## TASK ITEM
From the first line of the listing, copy each line exactly until you have included the line with "integration client secret"; leave out the pictures.

## EXERCISE DATA
------------
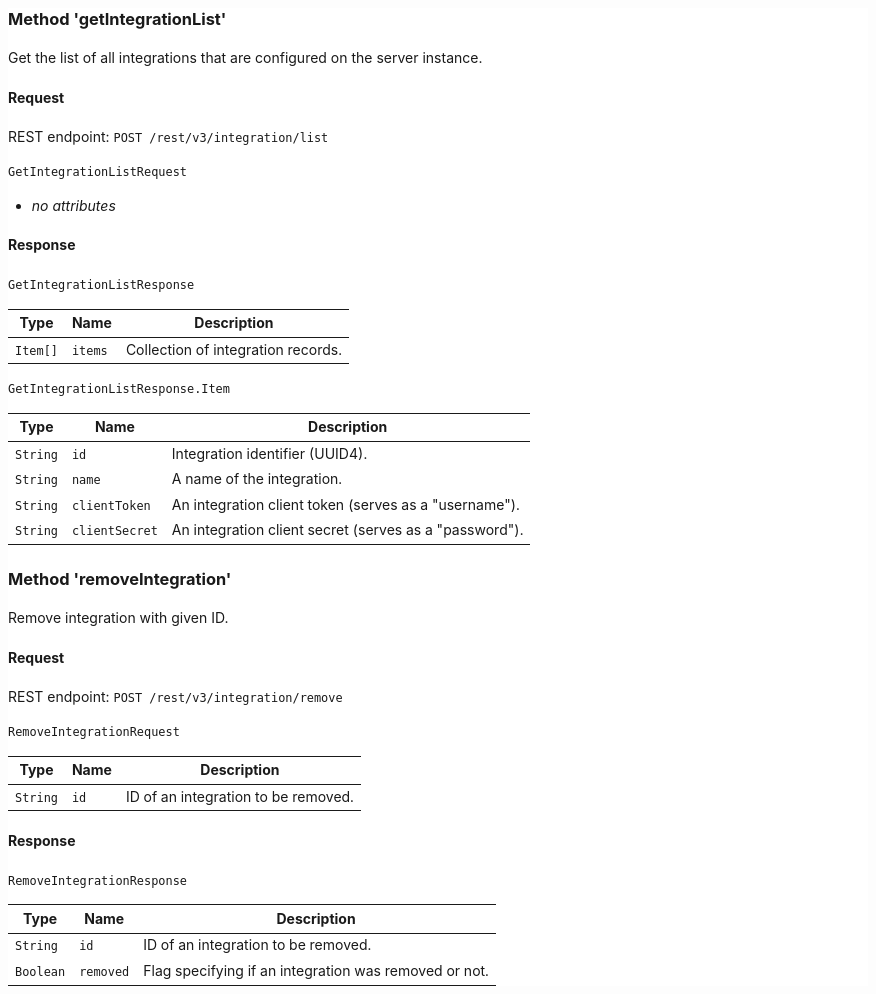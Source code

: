 ### Method 'getIntegrationList'

Get the list of all integrations that are configured on the server instance.

#### Request

REST endpoint: `POST /rest/v3/integration/list`

`GetIntegrationListRequest`

- _no attributes_

#### Response

`GetIntegrationListResponse`

| Type | Name | Description |
|------|------|-------------|
| `Item[]` | `items` | Collection of integration records. |

`GetIntegrationListResponse.Item`

| Type | Name | Description |
|------|------|-------------|
| `String` | `id` | Integration identifier (UUID4). |
| `String` | `name` | A name of the integration. |
| `String` | `clientToken` | An integration client token (serves as a "username"). |
| `String` | `clientSecret` | An integration client secret (serves as a "password"). |

### Method 'removeIntegration'

Remove integration with given ID.

#### Request

REST endpoint: `POST /rest/v3/integration/remove`

`RemoveIntegrationRequest`

| Type | Name | Description |
|------|------|-------------|
| `String` | `id` | ID of an integration to be removed. |

#### Response

`RemoveIntegrationResponse`

| Type | Name | Description |
|------|------|-------------|
| `String` | `id` | ID of an integration to be removed. |
| `Boolean` | `removed` | Flag specifying if an integration was removed or not. |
------------
## ANSWER AREA
Source code

: ### Method 'getIntegrationList'

Get the list of all integrations that are configured on the server instance.

#### Request

REST endpoint: `POST /rest/v3/integration/list`

`GetIntegrationListRequest`

- _no attributes_

#### Response

`GetIntegrationListResponse`

| Type | Name | Description |
|------|------|-------------|
| `Item[]` | `items` | Collection of integration records. |

`GetIntegrationListResponse.Item`

| Type | Name | Description |
|------|------|-------------|
| `String` | `id` | Integration identifier (UUID4). |
| `String` | `name` | A name of the integration. |
| `String` | `clientToken` | An integration client token (serves as a "username"). |
| `String` | `clientSecret` | An integration client secret (serves as a "password"). |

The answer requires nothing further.